__EXERCISE AIM__. Gather each line of the entries below that includes "ChromeDriver".

__SOURCE MATERIAL__.
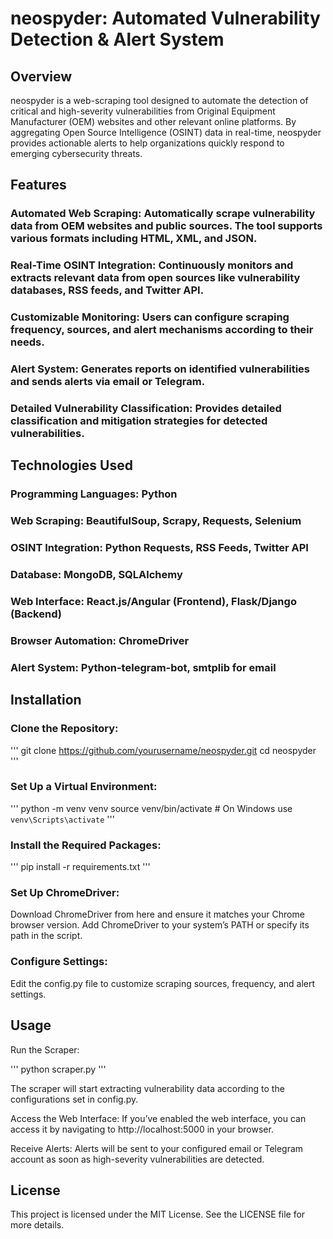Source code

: # neospyder: Automated Vulnerability Detection & Alert System
## Overview
neospyder is a web-scraping tool designed to automate the detection of critical and high-severity vulnerabilities from Original Equipment Manufacturer (OEM) websites and other relevant online platforms. By aggregating Open Source Intelligence (OSINT) data in real-time, neospyder provides actionable alerts to help organizations quickly respond to emerging cybersecurity threats.

## Features
### Automated Web Scraping: Automatically scrape vulnerability data from OEM websites and public sources. The tool supports various formats including HTML, XML, and JSON.
### Real-Time OSINT Integration: Continuously monitors and extracts relevant data from open sources like vulnerability databases, RSS feeds, and Twitter API.
### Customizable Monitoring: Users can configure scraping frequency, sources, and alert mechanisms according to their needs.
### Alert System: Generates reports on identified vulnerabilities and sends alerts via email or Telegram.
### Detailed Vulnerability Classification: Provides detailed classification and mitigation strategies for detected vulnerabilities.

## Technologies Used
### Programming Languages: Python
### Web Scraping: BeautifulSoup, Scrapy, Requests, Selenium
### OSINT Integration: Python Requests, RSS Feeds, Twitter API
### Database: MongoDB, SQLAlchemy
### Web Interface: React.js/Angular (Frontend), Flask/Django (Backend)
### Browser Automation: ChromeDriver
### Alert System: Python-telegram-bot, smtplib for email

## Installation
### Clone the Repository:

'''
git clone https://github.com/yourusername/neospyder.git
cd neospyder
'''

### Set Up a Virtual Environment:

'''
python -m venv venv
source venv/bin/activate   # On Windows use `venv\Scripts\activate`
'''

### Install the Required Packages:

'''
pip install -r requirements.txt
'''

### Set Up ChromeDriver:

Download ChromeDriver from here and ensure it matches your Chrome browser version.
Add ChromeDriver to your system’s PATH or specify its path in the script.

### Configure Settings:

Edit the config.py file to customize scraping sources, frequency, and alert settings.

## Usage
Run the Scraper:

'''
python scraper.py
'''

The scraper will start extracting vulnerability data according to the configurations set in config.py.

Access the Web Interface: If you’ve enabled the web interface, you can access it by navigating to http://localhost:5000 in your browser.

Receive Alerts: Alerts will be sent to your configured email or Telegram account as soon as high-severity vulnerabilities are detected.

## License
This project is licensed under the MIT License. See the LICENSE file for more details.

__EXERCISE RESPONSE__.
### Browser Automation: ChromeDriver
### Set Up ChromeDriver:
Download ChromeDriver from here and ensure it matches your Chrome browser version.
Add ChromeDriver to your system’s PATH or specify its path in the script.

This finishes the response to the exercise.